START DATA UNDER STUDY
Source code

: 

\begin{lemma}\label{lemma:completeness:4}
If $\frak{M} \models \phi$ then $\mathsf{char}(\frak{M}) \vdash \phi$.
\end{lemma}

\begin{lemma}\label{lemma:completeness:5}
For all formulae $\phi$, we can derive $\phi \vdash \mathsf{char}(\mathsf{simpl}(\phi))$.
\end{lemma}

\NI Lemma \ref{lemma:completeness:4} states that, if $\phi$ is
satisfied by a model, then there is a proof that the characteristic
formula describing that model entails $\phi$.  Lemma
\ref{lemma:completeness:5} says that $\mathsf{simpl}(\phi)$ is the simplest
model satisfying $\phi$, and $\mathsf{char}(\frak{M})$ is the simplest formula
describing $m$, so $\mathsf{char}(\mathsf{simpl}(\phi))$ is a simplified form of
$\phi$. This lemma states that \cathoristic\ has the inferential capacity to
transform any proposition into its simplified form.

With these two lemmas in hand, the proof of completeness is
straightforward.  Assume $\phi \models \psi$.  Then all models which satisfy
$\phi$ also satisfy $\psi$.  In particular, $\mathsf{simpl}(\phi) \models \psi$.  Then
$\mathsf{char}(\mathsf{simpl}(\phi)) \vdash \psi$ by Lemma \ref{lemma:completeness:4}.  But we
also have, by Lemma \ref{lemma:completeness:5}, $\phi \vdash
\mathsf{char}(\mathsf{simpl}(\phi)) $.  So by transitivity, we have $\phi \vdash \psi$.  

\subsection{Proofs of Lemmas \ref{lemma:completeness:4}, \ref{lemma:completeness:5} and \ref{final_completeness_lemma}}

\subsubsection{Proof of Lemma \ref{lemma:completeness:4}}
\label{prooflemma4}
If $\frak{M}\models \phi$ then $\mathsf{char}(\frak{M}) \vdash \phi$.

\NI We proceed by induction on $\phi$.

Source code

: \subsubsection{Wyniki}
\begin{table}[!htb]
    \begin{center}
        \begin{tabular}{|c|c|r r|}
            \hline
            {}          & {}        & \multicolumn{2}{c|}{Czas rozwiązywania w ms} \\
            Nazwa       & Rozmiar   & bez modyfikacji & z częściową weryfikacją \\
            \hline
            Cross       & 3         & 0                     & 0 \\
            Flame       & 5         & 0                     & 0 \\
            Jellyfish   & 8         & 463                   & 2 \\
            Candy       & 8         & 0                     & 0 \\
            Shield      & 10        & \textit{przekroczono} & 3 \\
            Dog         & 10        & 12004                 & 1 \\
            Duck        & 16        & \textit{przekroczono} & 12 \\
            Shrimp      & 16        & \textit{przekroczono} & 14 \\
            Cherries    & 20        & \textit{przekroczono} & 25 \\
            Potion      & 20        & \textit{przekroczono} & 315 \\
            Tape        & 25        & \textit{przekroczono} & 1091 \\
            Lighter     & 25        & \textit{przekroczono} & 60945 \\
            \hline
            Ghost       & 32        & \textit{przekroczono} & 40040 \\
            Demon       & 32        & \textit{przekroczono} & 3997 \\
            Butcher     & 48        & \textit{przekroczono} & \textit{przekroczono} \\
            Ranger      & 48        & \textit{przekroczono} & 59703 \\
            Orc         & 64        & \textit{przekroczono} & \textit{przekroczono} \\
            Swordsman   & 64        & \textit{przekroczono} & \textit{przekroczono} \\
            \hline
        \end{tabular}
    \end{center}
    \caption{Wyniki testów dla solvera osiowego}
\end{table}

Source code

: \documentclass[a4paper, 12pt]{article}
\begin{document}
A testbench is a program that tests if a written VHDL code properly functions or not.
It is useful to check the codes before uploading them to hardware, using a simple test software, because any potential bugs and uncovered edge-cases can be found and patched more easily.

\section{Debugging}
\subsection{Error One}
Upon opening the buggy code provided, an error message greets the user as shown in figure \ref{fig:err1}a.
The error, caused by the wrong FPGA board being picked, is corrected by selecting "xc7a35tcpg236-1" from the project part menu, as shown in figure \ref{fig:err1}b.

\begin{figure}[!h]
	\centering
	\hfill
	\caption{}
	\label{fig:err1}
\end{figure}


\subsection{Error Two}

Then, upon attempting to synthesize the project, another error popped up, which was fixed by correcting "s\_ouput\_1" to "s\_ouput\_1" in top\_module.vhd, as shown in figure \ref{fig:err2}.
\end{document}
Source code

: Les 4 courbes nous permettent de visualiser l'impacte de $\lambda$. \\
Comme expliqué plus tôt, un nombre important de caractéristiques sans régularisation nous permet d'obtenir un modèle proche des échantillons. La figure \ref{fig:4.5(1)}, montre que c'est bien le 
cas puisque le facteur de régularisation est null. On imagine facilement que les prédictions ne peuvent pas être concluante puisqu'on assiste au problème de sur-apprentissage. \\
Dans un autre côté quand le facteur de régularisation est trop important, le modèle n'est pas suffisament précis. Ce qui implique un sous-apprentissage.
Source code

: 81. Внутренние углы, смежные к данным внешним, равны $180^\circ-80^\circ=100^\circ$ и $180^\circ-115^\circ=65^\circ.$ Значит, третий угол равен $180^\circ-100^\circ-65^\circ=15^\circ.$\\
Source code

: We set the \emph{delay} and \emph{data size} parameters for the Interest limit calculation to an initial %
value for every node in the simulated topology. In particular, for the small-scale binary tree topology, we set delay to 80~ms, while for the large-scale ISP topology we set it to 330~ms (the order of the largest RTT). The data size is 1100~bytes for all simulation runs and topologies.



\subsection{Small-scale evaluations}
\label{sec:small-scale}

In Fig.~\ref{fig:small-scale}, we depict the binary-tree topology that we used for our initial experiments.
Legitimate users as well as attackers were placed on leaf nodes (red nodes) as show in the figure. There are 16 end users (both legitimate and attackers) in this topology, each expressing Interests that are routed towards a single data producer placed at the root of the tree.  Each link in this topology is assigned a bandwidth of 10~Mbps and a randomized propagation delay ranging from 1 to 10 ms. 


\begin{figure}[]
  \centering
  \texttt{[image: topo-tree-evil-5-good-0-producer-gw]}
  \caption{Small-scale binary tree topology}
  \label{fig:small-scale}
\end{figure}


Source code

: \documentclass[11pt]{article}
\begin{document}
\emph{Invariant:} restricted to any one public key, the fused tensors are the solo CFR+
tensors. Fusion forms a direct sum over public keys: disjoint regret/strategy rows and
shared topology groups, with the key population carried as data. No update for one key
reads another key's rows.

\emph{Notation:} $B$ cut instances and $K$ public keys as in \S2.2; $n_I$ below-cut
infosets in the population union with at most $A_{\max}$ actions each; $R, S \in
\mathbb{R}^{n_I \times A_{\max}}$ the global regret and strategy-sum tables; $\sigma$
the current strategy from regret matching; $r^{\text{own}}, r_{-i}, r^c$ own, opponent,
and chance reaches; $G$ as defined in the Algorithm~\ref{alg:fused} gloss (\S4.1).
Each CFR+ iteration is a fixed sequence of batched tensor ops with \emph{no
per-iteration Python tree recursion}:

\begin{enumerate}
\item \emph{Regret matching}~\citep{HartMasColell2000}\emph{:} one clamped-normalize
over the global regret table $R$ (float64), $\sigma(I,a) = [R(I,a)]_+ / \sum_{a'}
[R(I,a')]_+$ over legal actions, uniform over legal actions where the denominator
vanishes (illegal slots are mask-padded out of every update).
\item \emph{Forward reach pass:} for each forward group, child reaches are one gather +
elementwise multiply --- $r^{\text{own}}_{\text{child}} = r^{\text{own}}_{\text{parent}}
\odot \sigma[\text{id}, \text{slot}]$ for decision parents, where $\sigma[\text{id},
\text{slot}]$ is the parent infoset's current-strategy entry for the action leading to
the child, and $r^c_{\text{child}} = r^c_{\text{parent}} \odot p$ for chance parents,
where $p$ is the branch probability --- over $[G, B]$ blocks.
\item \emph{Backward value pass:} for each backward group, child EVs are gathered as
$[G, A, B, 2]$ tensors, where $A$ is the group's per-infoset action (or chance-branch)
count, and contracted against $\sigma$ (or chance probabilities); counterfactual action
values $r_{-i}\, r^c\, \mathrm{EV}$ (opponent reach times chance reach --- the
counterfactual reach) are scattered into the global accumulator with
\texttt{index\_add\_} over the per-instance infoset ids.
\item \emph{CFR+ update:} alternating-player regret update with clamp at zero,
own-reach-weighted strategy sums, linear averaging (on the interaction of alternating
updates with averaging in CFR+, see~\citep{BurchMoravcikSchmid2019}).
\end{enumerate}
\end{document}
END DATA UNDER STUDY
- [ABOUT THIS TASK] Among the entries, how many lines contain the word "branch"? Give the number alone.

- [WRITTEN REPLY] 2